Hacker News new | ask | show | jobs
by derefr 606 days ago
> But it's a pretty rare day at work that "apply a random rotation matrix to a 128-dimensional vector" is the solution to my problem.

Funny enough, if you visualize a vector-embedding's latent-space features using that "points on the surface of a hypersphere" analogy that ML programmers like to use — and you assume a really low quantization, say, 1-bit — then you can almost picture the hypersphere surface as a black-and-white vector image, the points as arbitrary-precision vector positions where you want to place dots... and your goal as quantizing those positions to reduce the storage costs down to storing a raster bitmap.

And that problem has a name: dithering!

Oddly enough, for what may or may not be coincidental reasons, what we want in ML terms (keeping the learned associational weights between features constant) is very similar to what we want from the output of image dithering: to not allow the dots to come together to create false features or false voids.

And how do we do that? In dithering, we usually apply a set of random perturbations to the vectorized points. Which, for image dithering, just look like translations in 2D space... but, in a higher-dimensional space, might very well best be analytically modelled as rotations about the origin!

6 comments

Another way to understand dithering is by smearing the frequency spectrum of the original image preventing extreme frequency values to distort the image after quantization - this can be done by applying kernel filters on the original image.

Which I think is what is happening with SpinQuant as well - a smoothing of the frequency spectrum of the model weights, confirmed by the smearing of the singular values of the weight matrices.

Fascinating! Does that mean you could improve performance further with Floyd–Steinberg dithering? (I.e. instead of rotating randomly, you track accumulated quantization error and add that amount instead.)
Floyd-Steinberg etc mostly look better to the human eye, but I'm not sure in what more 'objective' sense they would be better than random dithering?
Floyd-Steinberg is one sort of quasi-random algorithm, but there are others. People often use quasi-random rather than true randomness when they want to avoid sample points bunching together. They tend to be more evenly distributed. That can get more important in higher-dimension space where it's easy to completely miss sampling large volumes because a truly random point set has too many degrees of freedom.
Interesting.

What you are describing reminds me of Low discrepancy sequences: https://en.wikipedia.org/wiki/Low-discrepancy_sequence

Though these methods have their problems and blind-spots, too, and are often outdone by random sampling with even slightly higher sample count, while preserving all the simplicity and (statistical) guarantees you get from randomness.

But images have regular adjacent pixels to work with. Don't think the algo can be straight applied to irregularly placed points in manydimensional space.
The best type of dithering is done with error diffusion. There's a convolutional kernel the diffuses the error over multiple adjacent data points.
I'm just on the edge of understanding this but if I'm visualizing this right you're talking about a point source at the center of a sphere and a bitmap indicating where all the vectors intersect the surface. But that would mean the lengths would all be the same.

Isn't it the lengths/distances to neighbors that is the main information being stored in a vector db? Or is it just that what you're talking about only concerns the angles so the lengths are not part of the discussion?

I'm a dev but still have a lot to learn about ML :)

My understanding is that yes, it actually is normalized to have the lengths all be the same, and thus the angle from (hyperdimensional) 0,0,0,(...n) is all that matters. The "distance between two embeddings" is able to simply to cosign of the two angles.
Seems really intriguing could you help me grok how this random perturbations of the points of the hypersphere surface are related to smearing the model weights?
I'm sorry, I don't understand the language you're speaking.
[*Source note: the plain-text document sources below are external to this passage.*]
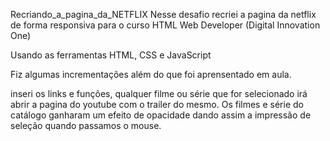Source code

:Recriando_a_pagina_da_NETFLIX
Nesse desafio recriei a pagina da netflix de forma responsiva para o curso HTML Web Developer (Digital Innovation One)

Usando as ferramentas HTML, CSS e JavaScript

Fiz algumas incrementações além do que foi aprensentado em aula.

inseri os links e funções, qualquer filme ou série que for selecionado irá abrir a pagina do youtube com o trailer do mesmo.
Os filmes e série do catálogo ganharam um efeito de opacidade dando assim a impressão de seleção quando passamos o mouse.
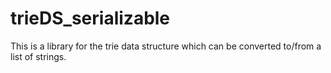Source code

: # trieDS_serializable
This is a library for the trie data structure which can be converted to/from a list of strings.
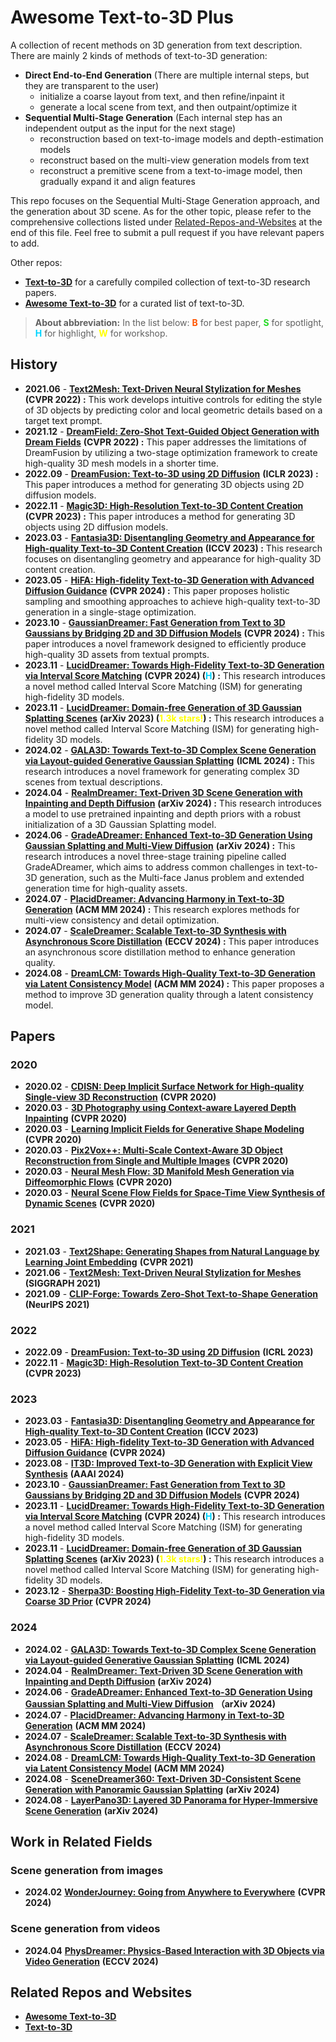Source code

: # Awesome Text-to-3D Plus
A collection of recent methods on 3D generation from text description.
There are mainly 2 kinds of methods of text-to-3D generation:

- **Direct End-to-End Generation**
(There are multiple internal steps, but they are transparent to the user)
    - initialize a coarse layout from text, and then refine/inpaint it
    - generate a local scene from text, and then outpaint/optimize it 
- **Sequential Multi-Stage Generation**
(Each internal step has an independent output as the input for the next stage)
    - reconstruction based on text-to-image models and depth-estimation models
    - reconstruct based on the multi-view generation models from text
    - reconstruct a premitive scene from a text-to-image model, then gradually expand it and align features

This repo focuses on the Sequential Multi-Stage Generation approach, and the generation about 3D scene. As for the other topic, please refer to the comprehensive collections listed under [Related-Repos-and-Websites](##Related-Repos-and-Websites) at the end of this file. Feel free to submit a pull request if you have relevant papers to add.

Other repos:

-   **[Text-to-3D](https://paperswithcode.com/task/text-to-3d)** for a carefully compiled collection of text-to-3D research papers.
-   **[Awesome Text-to-3D](https://github.com/yyeboah/Awesome-Text-to-3D)** for a curated list of text-to-3D.

> **About abbreviation:** In the list below: **<span style="color: hsl(20, 100%, 50%);">B</span>** for best paper, **<span style="color: hsl(120, 70%, 50%);">S</span>** for spotlight, **<span style="color: hsl(190, 100%, 50%);">H</span>** for highlight, **<span style="color: hsl(60, 100%, 50%);">W</span>** for workshop.

## History

- **2021.06** - **[Text2Mesh: Text-Driven Neural Stylization for Meshes](https://arxiv.org/abs/2112.03221)** **(CVPR 2022) :** This work develops intuitive controls for editing the style of 3D objects by predicting color and local geometric details based on a target text prompt.
- **2021.12** - **[DreamField: Zero-Shot Text-Guided Object Generation with Dream Fields](https://arxiv.org/abs/2112.01455)** **(CVPR 2022) :** This paper addresses the limitations of DreamFusion by utilizing a two-stage optimization framework to create high-quality 3D mesh models in a shorter time.
- **2022.09** - **[DreamFusion: Text-to-3D using 2D Diffusion](https://arxiv.org/abs/2209.14988)** **(ICLR 2023) :** This paper introduces a method for generating 3D objects using 2D diffusion models.
- **2022.11** - **[Magic3D: High-Resolution Text-to-3D Content Creation](https://arxiv.org/abs/2211.10440)** **(CVPR 2023) :** This paper introduces a method for generating 3D objects using 2D diffusion models. 
- **2023.03** - **[Fantasia3D: Disentangling Geometry and Appearance for High-quality Text-to-3D Content Creation](https://arxiv.org/abs/2303.13873)** **(ICCV 2023) :** This research focuses on disentangling geometry and appearance for high-quality 3D content creation.
- **2023.05** - **[HiFA: High-fidelity Text-to-3D Generation with Advanced Diffusion Guidance](https://arxiv.org/abs/2305.18766)** **(CVPR 2024) :** This paper proposes holistic sampling and smoothing approaches to achieve high-quality text-to-3D generation in a single-stage optimization.
- **2023.10** - **[GaussianDreamer: Fast Generation from Text to 3D Gaussians by Bridging 2D and 3D Diffusion Models](https://arxiv.org/abs/2310.08529)** **(CVPR 2024) :** This paper introduces a novel framework designed to efficiently produce high-quality 3D assets from textual prompts.
- **2023.11** - **[LucidDreamer: Towards High-Fidelity Text-to-3D Generation via Interval Score Matching](https://arxiv.org/abs/2311.11284)** **(CVPR 2024) (<span style="color: hsl(190, 100%, 50%);">H</span>) :** This research introduces a novel method called Interval Score Matching (ISM) for generating high-fidelity 3D models.
- **2023.11** - **[LucidDreamer: Domain-free Generation of 3D Gaussian Splatting Scenes](https://arxiv.org/abs/2311.13384)** **(arXiv 2023) (<span style="color: hsl(60, 150%, 50%);">1.3k stars!</span>) :** This research introduces a novel method called Interval Score Matching (ISM) for generating high-fidelity 3D models.
- **2024.02** - **[GALA3D: Towards Text-to-3D Complex Scene Generation via Layout-guided Generative Gaussian Splatting](https://arxiv.org/abs/2402.07207)** **(ICML 2024) :** This research introduces a novel framework for generating complex 3D scenes from textual descriptions.
- **2024.04** - **[RealmDreamer: Text-Driven 3D Scene Generation with Inpainting and Depth Diffusion](https://arxiv.org/abs/2404.07199)** **(arXiv 2024) :** This research introduces a model to use pretrained inpainting and depth priors with a robust initialization of a 3D Gaussian Splatting model. 
- **2024.06** - **[GradeADreamer: Enhanced Text-to-3D Generation Using Gaussian Splatting and Multi-View Diffusion](https://arxiv.org/abs/2406.09850)** **(arXiv 2024) :** This research introduces a novel three-stage training pipeline called GradeADreamer, which aims to address common challenges in text-to-3D generation, such as the Multi-face Janus problem and extended generation time for high-quality assets.
- **2024.07** - **[PlacidDreamer: Advancing Harmony in Text-to-3D Generation](https://arxiv.org/abs/2407.13976)** **(ACM MM 2024) :** This research explores methods for multi-view consistency and detail optimization.
- **2024.07** - **[ScaleDreamer: Scalable Text-to-3D Synthesis with Asynchronous Score Distillation](https://arxiv.org/abs/2407.02040)** **(ECCV 2024) :** This paper introduces an asynchronous score distillation method to enhance generation quality.
- **2024.08** - **[DreamLCM: Towards High-Quality Text-to-3D Generation via Latent Consistency Model](https://arxiv.org/abs/2408.02993)** **(ACM MM 2024) :** This paper proposes a method to improve 3D generation quality through a latent consistency model.

## Papers

### **2020**
- **2020.02** - **[CDISN: Deep Implicit Surface Network for High-quality Single-view 3D Reconstruction](https://arxiv.org/abs/1905.10711)** **(CVPR 2020)**
- **2020.03** - **[3D Photography using Context-aware Layered Depth Inpainting](https://arxiv.org/abs/2004.04727)** **(CVPR 2020)** 
- **2020.03** - **[Learning Implicit Fields for Generative Shape Modeling](https://arxiv.org/abs/1905.10711)** **(CVPR 2020)**
- **2020.03** - **[Pix2Vox++: Multi-Scale Context-Aware 3D Object Reconstruction from Single and Multiple Images](https://arxiv.org/abs/1901.11153)** **(CVPR 2020)**
- **2020.03** - **[Neural Mesh Flow: 3D Manifold Mesh Generation via Diffeomorphic Flows](https://arxiv.org/abs/2007.10973)** **(CVPR 2020)**
-  **2020.03** - **[Neural Scene Flow Fields for Space-Time View Synthesis of Dynamic Scenes](https://arxiv.org/abs/2011.13084)** **(CVPR 2020)**

### **2021**
- **2021.03** - **[Text2Shape: Generating Shapes from Natural Language by Learning Joint Embedding](https://arxiv.org/abs/1803.08495)** **(CVPR 2021)**
- **2021.06** - **[Text2Mesh: Text-Driven Neural Stylization for Meshes](https://arxiv.org/abs/2112.03221)** **(SIGGRAPH 2021)**
- **2021.09** - **[CLIP-Forge: Towards Zero-Shot Text-to-Shape Generation](https://arxiv.org/abs/2110.02624)** **(NeurIPS 2021)**

### **2022**
- **2022.09** - **[DreamFusion: Text-to-3D using 2D Diffusion](https://arxiv.org/abs/2209.14988)** **(ICRL 2023)**
- **2022.11** - **[Magic3D: High-Resolution Text-to-3D Content Creation](https://arxiv.org/abs/2211.10440)** **(CVPR 2023)**

### **2023**
- **2023.03** - **[Fantasia3D: Disentangling Geometry and Appearance for High-quality Text-to-3D Content Creation](https://arxiv.org/abs/2303.13873)** **(ICCV 2023)**
- **2023.05** - **[HiFA: High-fidelity Text-to-3D Generation with Advanced Diffusion Guidance](https://arxiv.org/abs/2305.18766)** **(CVPR 2024)** 
- **2023.08** - **[IT3D: Improved Text-to-3D Generation with Explicit View Synthesis](https://arxiv.org/abs/2308.11473)** **(AAAI 2024)**
- **2023.10** - **[GaussianDreamer: Fast Generation from Text to 3D Gaussians by Bridging 2D and 3D Diffusion Models](https://arxiv.org/abs/2310.08529)** **(CVPR 2024)**
- **2023.11** - **[LucidDreamer: Towards High-Fidelity Text-to-3D Generation via Interval Score Matching](https://arxiv.org/abs/2311.11284)** **(CVPR 2024) (<span style="color: hsl(190, 100%, 50%);">H</span>) :** This research introduces a novel method called Interval Score Matching (ISM) for generating high-fidelity 3D models.
- **2023.11** - **[LucidDreamer: Domain-free Generation of 3D Gaussian Splatting Scenes](https://arxiv.org/abs/2311.13384)** **(arXiv 2023) (<span style="color: hsl(60, 150%, 50%);">1.3k stars!</span>) :** This research introduces a novel method called Interval Score Matching (ISM) for generating high-fidelity 3D models.
- **2023.12** - **[Sherpa3D: Boosting High-Fidelity Text-to-3D Generation via Coarse 3D Prior](https://arxiv.org/abs/2312.06655)** **(CVPR 2024)** 

### **2024**
- **2024.02** - **[GALA3D: Towards Text-to-3D Complex Scene Generation via Layout-guided Generative Gaussian Splatting](https://arxiv.org/abs/2402.07207)** **(ICML 2024)** 
- **2024.04** - **[RealmDreamer: Text-Driven 3D Scene Generation with Inpainting and Depth Diffusion](https://arxiv.org/abs/2404.07199)** **(arXiv 2024)**
- **2024.06** - **[GradeADreamer: Enhanced Text-to-3D Generation Using Gaussian Splatting and Multi-View Diffusion](https://arxiv.org/abs/2406.09850)** **（arXiv 2024)**
- **2024.07** - **[PlacidDreamer: Advancing Harmony in Text-to-3D Generation](https://arxiv.org/abs/2407.13976)** **(ACM MM 2024)** 
- **2024.07** - **[ScaleDreamer: Scalable Text-to-3D Synthesis with Asynchronous Score Distillation](https://arxiv.org/abs/2407.02040)** **(ECCV 2024)** 
- **2024.08** - **[DreamLCM: Towards High-Quality Text-to-3D Generation via Latent Consistency Model](https://arxiv.org/abs/2408.02993)** **(ACM MM 2024)**
- **2024.08** - **[SceneDreamer360: Text-Driven 3D-Consistent Scene Generation with Panoramic Gaussian Splatting](https://arxiv.org/html/2408.13711v1)** **(arXiv 2024)**
- **2024.08** - **[LayerPano3D: Layered 3D Panorama for Hyper-Immersive Scene Generation](https://arxiv.org/abs/2408.13252)** **(arXiv 2024)**

## Work in Related Fields
### Scene generation from images
- **2024.02** **[WonderJourney: Going from Anywhere to Everywhere](https://arxiv.org/abs/2312.03884)** **(CVPR 2024)** 

### Scene generation from videos
- **2024.04** **[PhysDreamer: Physics-Based Interaction with 3D Objects via Video Generation](https://arxiv.org/abs/2404.13026)** **(ECCV 2024)** 

## Related Repos and Websites
- **[Awesome Text-to-3D](https://github.com/yyeboah/Awesome-Text-to-3D)**
- **[Text-to-3D](https://paperswithcode.com/task/text-to-3d)**

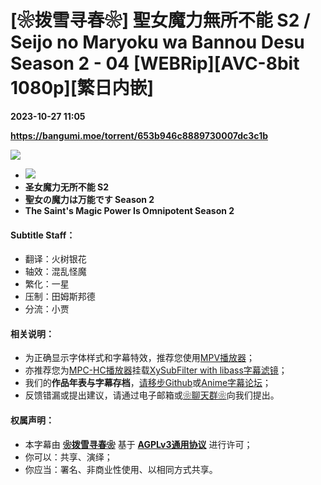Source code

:# [❀拨雪寻春❀] 聖女魔力無所不能 S2 / Seijo no Maryoku wa Bannou Desu Season 2 - 04 [WEBRip][AVC-8bit 1080p][繁日内嵌]

**2023-10-27 11:05**

**https://bangumi.moe/torrent/653b946c8889730007dc3c1b**

![](https://s2.loli.net/2023/10/14/Pg9CcEZQ5exS4JG.jpg)

*   ![](https://s2.loli.net/2023/02/27/ADYdrCqoSFaXJUG.png)
*   **圣女魔力无所不能 S2**
*   **聖女の魔力は万能です Season 2**
*   **The Saint's Magic Power Is Omnipotent Season 2**

#### Subtitle Staff：

*   翻译：火树银花
*   轴效：混乱怪魔
*   繁化：一星
*   压制：田姆斯邦德
*   分流：小贾

#### 相关说明：

*   为正确显示字体样式和字幕特效，推荐您使用[MPV播放器](https://github.com/hooke007/MPV_lazy/releases)；
*   亦推荐您为[MPC-HC播放器](https://github.com/clsid2/mpc-hc/releases)挂载[XySubFilter with libass字幕滤镜](https://github.com/Masaiki/xy-VSFilter/releases)；
*   我们的**作品年表与字幕存档**，[请移步Github](https://github.com/HaruhanaSub/Haruhana-Fansub/blob/main/README.md)或[Anime字幕论坛](https://bbs.acgrip.com/misc.php?mod=tag&id=299&type=thread)；
*   反馈错漏或提出建议，请通过电子邮箱或[❀聊天群❀](http://qm.qq.com/cgi-bin/qm/qr?_wv=1027&k=88HJWfHl9KIUX9yXHbIVKdrODUMrFIPt&authKey=whWPhBMN1mW0OWhrAGnxCa7LIpNtBD0xSbtpd2ihZ6p9jd3%2F575hU9O51KdOivBY&noverify=0&group_code=767099022)向我们提出。

#### 权属声明：

*   本字幕由 **[❀拨雪寻春❀](https://github.com/HaruhanaSub/Haruhana-Fansub/blob/main/README.md)** 基于 **[AGPLv3通用协议](https://www.gnu.org/licenses/agpl-3.0.html)** 进行许可；
*   你可以：共享、演绎；
*   你应当：署名、非商业性使用、以相同方式共享。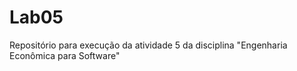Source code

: # Lab05
Repositório para execução da atividade 5 da disciplina "Engenharia Econômica para Software"
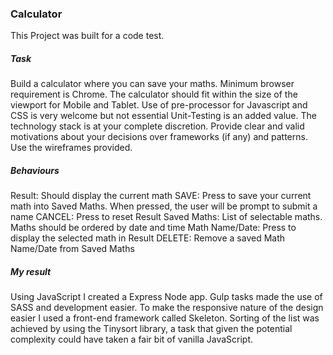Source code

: ### Calculator
This Project was built for a code test.

##### Task
Build a calculator where you can save your maths. Minimum browser requirement is Chrome.
The calculator should fit within the size of the viewport for Mobile and Tablet.
Use of pre-processor for Javascript and CSS is very welcome but not essential
Unit-Testing is an added value.
The technology stack is at your complete discretion.
Provide clear and valid motivations about your decisions over frameworks (if any) and patterns.
Use the wireframes provided.

##### Behaviours
Result: Should display the current math
SAVE: Press to save your current math into Saved Maths. When pressed, the user will be
prompt to submit a name
CANCEL: Press to reset Result
Saved Maths: List of selectable maths. Maths should be ordered by date and time
Math Name/Date: Press to display the selected math in Result
DELETE: Remove a saved Math Name/Date from Saved Maths

##### My result
Using JavaScript I created a Express Node app. Gulp tasks made the use of SASS and development easier. To make the responsive nature of the design easier I used a front-end framework called Skeleton. Sorting of the list was achieved by using the Tinysort library, a task that given the potential complexity could have taken a fair bit of vanilla JavaScript.  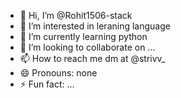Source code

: - 👋 Hi, I’m @Rohit1506-stack
- 👀 I’m interested in leraning language
- 🌱 I’m currently learning python
- 💞️ I’m looking to collaborate on ...
- 📫 How to reach me dm at @strivv_
- 😄 Pronouns: none
- ⚡ Fun fact: ...

<!---
Rohit1506-stack/Rohit1506-stack is a ✨ special ✨ repository because its `README.md` (this file) appears on your GitHub profile.
You can click the Preview link to take a look at your changes.
--->

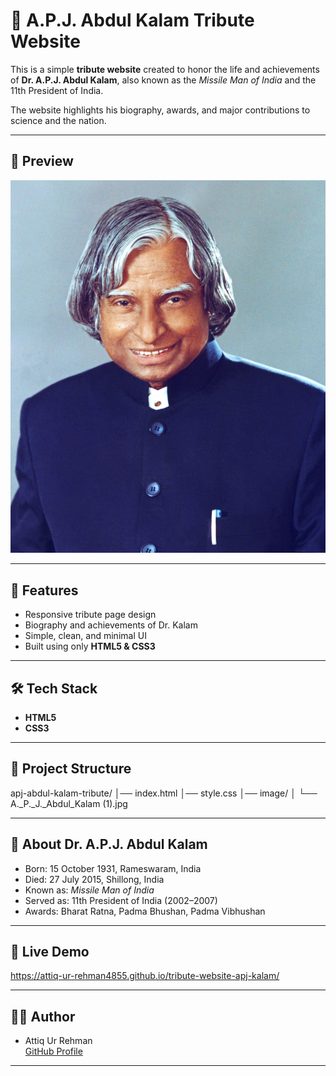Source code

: # 🌟 A.P.J. Abdul Kalam Tribute Website

This is a simple **tribute website** created to honor the life and achievements of **Dr. A.P.J. Abdul Kalam**, also known as the *Missile Man of India* and the 11th President of India.  

The website highlights his biography, awards, and major contributions to science and the nation.  

---

## 📸 Preview
![Tribute Screenshot](image/A._P._J._Abdul_Kalam%20(1).jpg)

---

## 🚀 Features
- Responsive tribute page design  
- Biography and achievements of Dr. Kalam  
- Simple, clean, and minimal UI  
- Built using only **HTML5 & CSS3**

---

## 🛠️ Tech Stack
- **HTML5**  
- **CSS3**  

---

## 📂 Project Structure
apj-abdul-kalam-tribute/
│── index.html
│── style.css
│── image/
│ └── A._P._J._Abdul_Kalam (1).jpg

---


## 📖 About Dr. A.P.J. Abdul Kalam
- Born: 15 October 1931, Rameswaram, India  
- Died: 27 July 2015, Shillong, India  
- Known as: *Missile Man of India*  
- Served as: 11th President of India (2002–2007)  
- Awards: Bharat Ratna, Padma Bhushan, Padma Vibhushan  

---

## 🔗 Live Demo
https://attiq-ur-rehman4855.github.io/tribute-website-apj-kalam/

---

## 👨‍💻 Author
- Attiq Ur Rehman  
  [GitHub Profile](https://github.com/attiq-ur-rehman4855)

---
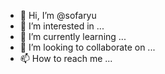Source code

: - 👋 Hi, I’m @sofaryu
- 👀 I’m interested in ...
- 🌱 I’m currently learning ...
- 💞️ I’m looking to collaborate on ...
- 📫 How to reach me ...

<!---
sofaryu/sofaryu is a ✨ special ✨ repository because its `README.md` (this file) appears on your GitHub profile.
You can click the Preview link to take a look at your changes.
--->
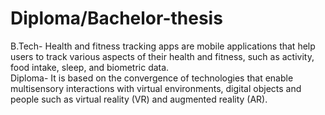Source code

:# Diploma/Bachelor-thesis
B.Tech- Health and fitness tracking apps are mobile applications that help users to track various aspects of their health and fitness, such as activity, food intake, sleep, and biometric data.<br />
Diploma- It is based on the convergence of technologies that enable multisensory interactions with virtual environments, digital objects and people such as virtual reality (VR) and augmented reality (AR).
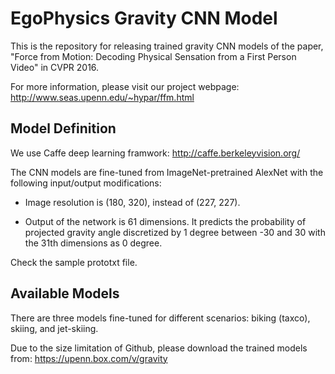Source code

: # EgoPhysics Gravity CNN Model

This is the repository for releasing trained gravity CNN models of the paper, "Force from Motion: Decoding Physical Sensation from a First Person Video" in CVPR 2016.

For more information, please visit our project webpage: http://www.seas.upenn.edu/~hypar/ffm.html


## Model Definition

We use Caffe deep learning framwork: http://caffe.berkeleyvision.org/

The CNN models are fine-tuned from ImageNet-pretrained AlexNet with the following input/output modifications:

* Image resolution is (180, 320), instead of (227, 227).

* Output of the network is 61 dimensions. It predicts the probability of projected gravity angle discretized by 1 degree between -30 and 30 with the 31th dimensions as 0 degree.

Check the sample prototxt file.


## Available Models

There are three models fine-tuned for different scenarios: biking (taxco), skiing, and jet-skiing.

Due to the size limitation of Github, please download the trained models from: 
https://upenn.box.com/v/gravity
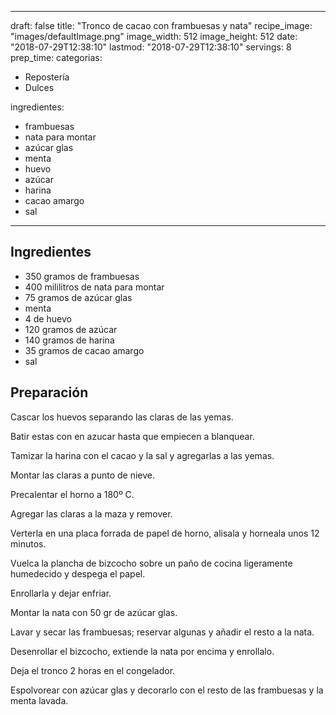 
---
draft: false
title: "Tronco de cacao con frambuesas y nata"
recipe_image: "images/defaultImage.png"
image_width: 512
image_height: 512
date: "2018-07-29T12:38:10"
lastmod: "2018-07-29T12:38:10"
servings: 8
prep_time: 
categorias:
  - Repostería
  - Dulces

ingredientes:
  - frambuesas
  - nata para montar
  - azúcar glas
  - menta
  - huevo
  - azúcar
  - harina
  - cacao amargo
  - sal
---

## Ingredientes
- 350 gramos de frambuesas
- 400 mililitros de nata para montar
- 75 gramos de azúcar glas
- menta
- 4  de huevo
- 120 gramos de azúcar
- 140 gramos de harina
- 35 gramos de cacao amargo
- sal

## Preparación
Cascar los huevos separando las claras de las yemas.

Batir estas con en azucar hasta que empiecen a blanquear.

Tamizar la harina con el cacao y la sal y agregarlas a las yemas.

Montar las claras a punto de nieve.

Precalentar el horno a 180º C.

Agregar las claras a la maza y remover.

Verterla en una placa forrada de papel de horno, alisala y horneala unos 12 minutos.

Vuelca la plancha de bizcocho sobre un paño de cocina ligeramente humedecido y despega el papel.

Enrollarla y dejar enfriar.

Montar la nata con 50 gr de azúcar glas.

Lavar y secar las frambuesas; reservar algunas y añadir el resto a la nata.

Desenrollar el bizcocho, extiende la nata por encima y enrollalo.

Deja el tronco 2 horas en el congelador.

Espolvorear con azúcar glas y decorarlo con el resto de las frambuesas y la menta lavada.


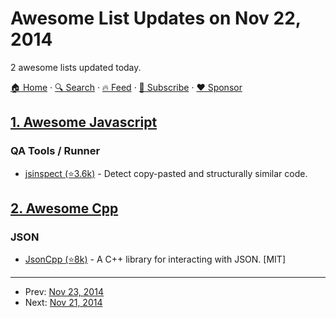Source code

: # Awesome List Updates on Nov 22, 2014

2 awesome lists updated today.

[🏠 Home](/README.md) · [🔍 Search](https://www.trackawesomelist.com/search/) · [🔥 Feed](https://www.trackawesomelist.com/rss.xml) · [📮 Subscribe](https://trackawesomelist.us17.list-manage.com/subscribe?u=d2f0117aa829c83a63ec63c2f&id=36a103854c) · [❤️  Sponsor](https://github.com/sponsors/theowenyoung)



## [1. Awesome Javascript](/content/sorrycc/awesome-javascript/README.md)

### QA Tools / Runner

*   [jsinspect (⭐3.6k)](https://github.com/danielstjules/jsinspect) - Detect copy-pasted and structurally similar code.

## [2. Awesome Cpp](/content/fffaraz/awesome-cpp/README.md)

### JSON

*   [JsonCpp (⭐8k)](https://github.com/open-source-parsers/jsoncpp) - A C++ library for interacting with JSON. \[MIT]

---

- Prev: [Nov 23, 2014](/content/2014/11/23/README.md)
- Next: [Nov 21, 2014](/content/2014/11/21/README.md)
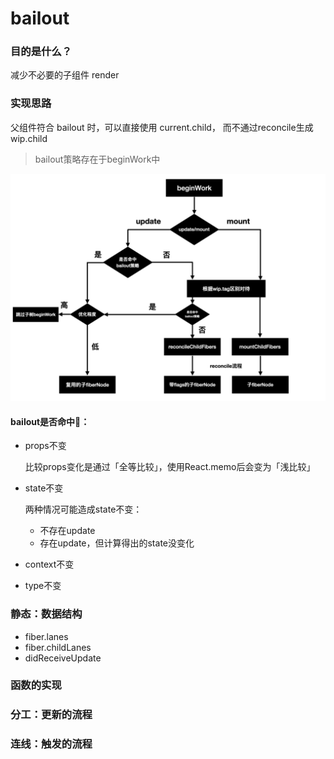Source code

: # bailout

### 目的是什么？

减少不必要的子组件 render

### 实现思路

父组件符合 bailout 时，可以直接使用 current.child， 而不通过reconcile生成wip.child

> bailout策略存在于beginWork中

![alt text](image.png)

#### bailout是否命中🎯：

- props不变

  比较props变化是通过「全等比较」，使用React.memo后会变为「浅比较」

- state不变

  两种情况可能造成state不变：

  - 不存在update
  - 存在update，但计算得出的state没变化

- context不变

- type不变

### 静态：数据结构

- fiber.lanes
- fiber.childLanes
- didReceiveUpdate

### 函数的实现

### 分工：更新的流程

### 连线：触发的流程
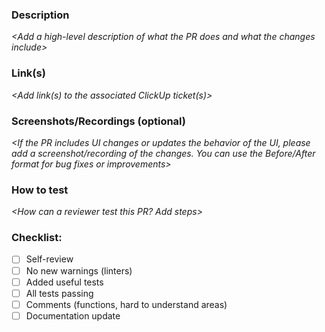 ### Description

_\<Add a high-level description of what the PR does and what the changes include>_

### Link(s)

_<Add link(s) to the associated ClickUp ticket(s)>_

### Screenshots/Recordings (optional)

_<If the PR includes UI changes or updates the behavior of the UI, please add a screenshot/recording of the changes. You can use the Before/After format for bug fixes or improvements>_

### How to test

_<How can a reviewer test this PR? Add steps>_

### Checklist:

- [ ] Self-review
- [ ] No new warnings (linters)
- [ ] Added useful tests
- [ ] All tests passing
- [ ] Comments (functions, hard to understand areas)
- [ ] Documentation update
English please?

(Just kidding - but if you have any recommendations for learning resources to get started being able to understand what you're talking about, I'd greatly appreciate it.)

One of the fun things about signals theory is how the same basic concept will show up in apparently unrelated places.

Example from electrical engineering: microprocessors will have a "clock" frequency, say, 16Mhz. But when you haul a wire up to VCC and pull it back down to ground, some amount of the power will be radiated away as radio waves. If your clock is at a constant rate, then you'll have a big spike of radiated noise at 16MHz, and the FCC will be unhappy.

So modern devices cheat it by dithering around the central frequency. If you bounce from 15.9998MHz to 16.001 to 15.998 then the same amount of power will be radiated, but smeared across a bigger frequency, enough to get you lower than the regulatory threshold. Spread spectrum clock generation. https://www.analog.com/en/resources/technical-articles/clock...

If you look in your PC's BIOS settings, spread spectrum is usually an option, and you can disable it if you want your computer to be slightly noisier.

in 2024 you paste the dense comment into your favorite LLM (preferably multiple) and ask it to explain on your desired level (whatever that may be). works remarkably well for every topic I tried it with (e.g. jargon-heavy financial tweets.)